As a columnist, I’ve also had a long record of showing support for unions representing our auto workers, paper mill workers and others in the trades (and they certainly know that) who’ve gone so far as to make repeated concessions on their wages and benefits in the face of relentless job cuts. These are unions that also regularly get involved in other broader civic causes across the community, and the president of CAW 199 president Wayne Gates showed it again earlier this month when he joined a gathering of residents in south Niagara (where his local has few members) to protest the closing of hospital services there.
We don’t get much of that broader civic interest from teachers’ unions.
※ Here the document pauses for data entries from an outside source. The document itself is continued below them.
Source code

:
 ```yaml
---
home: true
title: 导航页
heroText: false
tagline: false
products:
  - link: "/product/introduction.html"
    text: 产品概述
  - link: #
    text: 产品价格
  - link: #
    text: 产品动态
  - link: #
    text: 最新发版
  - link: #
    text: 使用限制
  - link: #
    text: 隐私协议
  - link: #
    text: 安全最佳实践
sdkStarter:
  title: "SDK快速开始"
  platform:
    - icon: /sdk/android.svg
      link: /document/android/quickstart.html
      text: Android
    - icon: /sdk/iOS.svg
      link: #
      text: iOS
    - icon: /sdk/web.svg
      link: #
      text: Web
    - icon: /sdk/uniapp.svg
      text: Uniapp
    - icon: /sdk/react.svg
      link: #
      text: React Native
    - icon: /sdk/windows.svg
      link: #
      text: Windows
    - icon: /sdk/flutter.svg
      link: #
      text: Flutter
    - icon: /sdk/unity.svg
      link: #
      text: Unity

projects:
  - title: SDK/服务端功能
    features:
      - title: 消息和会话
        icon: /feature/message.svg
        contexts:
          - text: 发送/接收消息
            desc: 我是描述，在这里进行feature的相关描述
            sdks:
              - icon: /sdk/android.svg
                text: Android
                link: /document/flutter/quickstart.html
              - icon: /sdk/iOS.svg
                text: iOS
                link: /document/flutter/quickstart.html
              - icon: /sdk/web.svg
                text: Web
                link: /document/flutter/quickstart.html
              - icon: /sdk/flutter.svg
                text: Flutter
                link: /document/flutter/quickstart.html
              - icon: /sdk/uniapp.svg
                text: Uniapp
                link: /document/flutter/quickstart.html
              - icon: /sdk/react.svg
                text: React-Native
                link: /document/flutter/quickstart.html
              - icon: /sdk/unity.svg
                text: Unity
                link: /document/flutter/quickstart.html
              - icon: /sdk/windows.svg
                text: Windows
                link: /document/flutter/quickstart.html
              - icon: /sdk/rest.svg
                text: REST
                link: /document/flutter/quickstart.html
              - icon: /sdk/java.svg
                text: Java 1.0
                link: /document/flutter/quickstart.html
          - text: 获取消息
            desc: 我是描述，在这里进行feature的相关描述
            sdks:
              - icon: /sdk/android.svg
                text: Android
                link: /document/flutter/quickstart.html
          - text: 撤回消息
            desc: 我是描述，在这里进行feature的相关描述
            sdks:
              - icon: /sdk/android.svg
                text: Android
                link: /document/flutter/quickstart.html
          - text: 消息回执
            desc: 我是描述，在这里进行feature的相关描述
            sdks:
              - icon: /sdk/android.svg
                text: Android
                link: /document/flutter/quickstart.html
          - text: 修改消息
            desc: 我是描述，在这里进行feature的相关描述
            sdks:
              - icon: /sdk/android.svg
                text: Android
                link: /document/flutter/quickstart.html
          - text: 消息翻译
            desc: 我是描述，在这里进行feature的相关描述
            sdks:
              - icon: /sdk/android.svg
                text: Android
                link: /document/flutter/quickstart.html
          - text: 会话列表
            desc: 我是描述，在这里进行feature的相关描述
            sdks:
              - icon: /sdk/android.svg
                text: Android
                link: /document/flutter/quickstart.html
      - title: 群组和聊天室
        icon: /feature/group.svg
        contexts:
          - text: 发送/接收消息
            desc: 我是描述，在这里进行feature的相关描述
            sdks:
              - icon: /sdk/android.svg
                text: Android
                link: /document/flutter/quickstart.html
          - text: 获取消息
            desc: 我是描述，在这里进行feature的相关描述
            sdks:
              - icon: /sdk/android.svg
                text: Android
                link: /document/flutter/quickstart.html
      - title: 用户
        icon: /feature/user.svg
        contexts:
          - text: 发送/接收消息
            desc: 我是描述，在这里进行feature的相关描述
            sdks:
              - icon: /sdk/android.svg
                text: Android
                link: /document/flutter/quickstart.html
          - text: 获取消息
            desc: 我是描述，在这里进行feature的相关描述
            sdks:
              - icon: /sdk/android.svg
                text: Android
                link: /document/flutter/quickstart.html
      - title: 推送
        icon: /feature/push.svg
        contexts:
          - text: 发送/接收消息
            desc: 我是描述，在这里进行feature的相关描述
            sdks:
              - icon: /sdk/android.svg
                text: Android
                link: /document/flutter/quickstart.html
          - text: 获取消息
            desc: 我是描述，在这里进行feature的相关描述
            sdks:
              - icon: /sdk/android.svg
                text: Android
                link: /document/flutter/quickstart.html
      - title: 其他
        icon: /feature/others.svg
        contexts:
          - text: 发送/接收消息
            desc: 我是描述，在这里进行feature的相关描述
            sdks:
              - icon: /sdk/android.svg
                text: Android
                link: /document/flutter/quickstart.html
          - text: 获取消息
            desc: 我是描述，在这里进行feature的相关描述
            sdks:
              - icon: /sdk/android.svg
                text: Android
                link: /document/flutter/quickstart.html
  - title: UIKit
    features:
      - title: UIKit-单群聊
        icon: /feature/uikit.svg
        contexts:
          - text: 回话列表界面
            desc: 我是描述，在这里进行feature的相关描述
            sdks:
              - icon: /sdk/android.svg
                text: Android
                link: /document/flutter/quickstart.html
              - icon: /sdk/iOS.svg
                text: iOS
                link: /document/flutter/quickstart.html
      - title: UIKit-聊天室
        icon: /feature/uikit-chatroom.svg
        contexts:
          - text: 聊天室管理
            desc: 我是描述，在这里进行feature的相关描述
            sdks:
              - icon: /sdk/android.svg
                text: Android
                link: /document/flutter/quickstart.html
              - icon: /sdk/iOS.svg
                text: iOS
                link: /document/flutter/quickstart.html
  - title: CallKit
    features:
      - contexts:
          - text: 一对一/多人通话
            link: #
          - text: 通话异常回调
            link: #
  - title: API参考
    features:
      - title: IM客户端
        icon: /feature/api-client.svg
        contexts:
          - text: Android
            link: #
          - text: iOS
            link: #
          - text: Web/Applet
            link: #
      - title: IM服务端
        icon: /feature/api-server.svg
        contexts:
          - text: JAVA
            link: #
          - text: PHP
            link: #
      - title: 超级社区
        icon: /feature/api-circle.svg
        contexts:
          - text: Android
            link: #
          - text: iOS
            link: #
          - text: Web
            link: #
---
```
For them, it is mostly about how much more they can get for themselves from the milk cow – the milk cow being we the tax payers and the students who are going further and further into debt paying for the tuitions and the overpriced text books to cover their salaries and benefits.
Four years ago this winter, this same college teachers union was warned repeatedly by the province’s college presidents that if they got the 12.6 per cent wage they were demanding, they would suck dry most of an infusion of funding the province granted to the colleges for a number purposes other than their wages. But the union didn’t much mind. It orchestrated 18-day strike anyway – a period that came dangerously close to gutting the winter term for students – and in the end got virtually everything it wanted in the wage category.
It was disgusting enough then that this union demonstrated, through its actions, that it could not give a flying fig for using an infusion of our tax dollars and dollars and students’ jacked-up tuition fees for anything other than their wages and benefits.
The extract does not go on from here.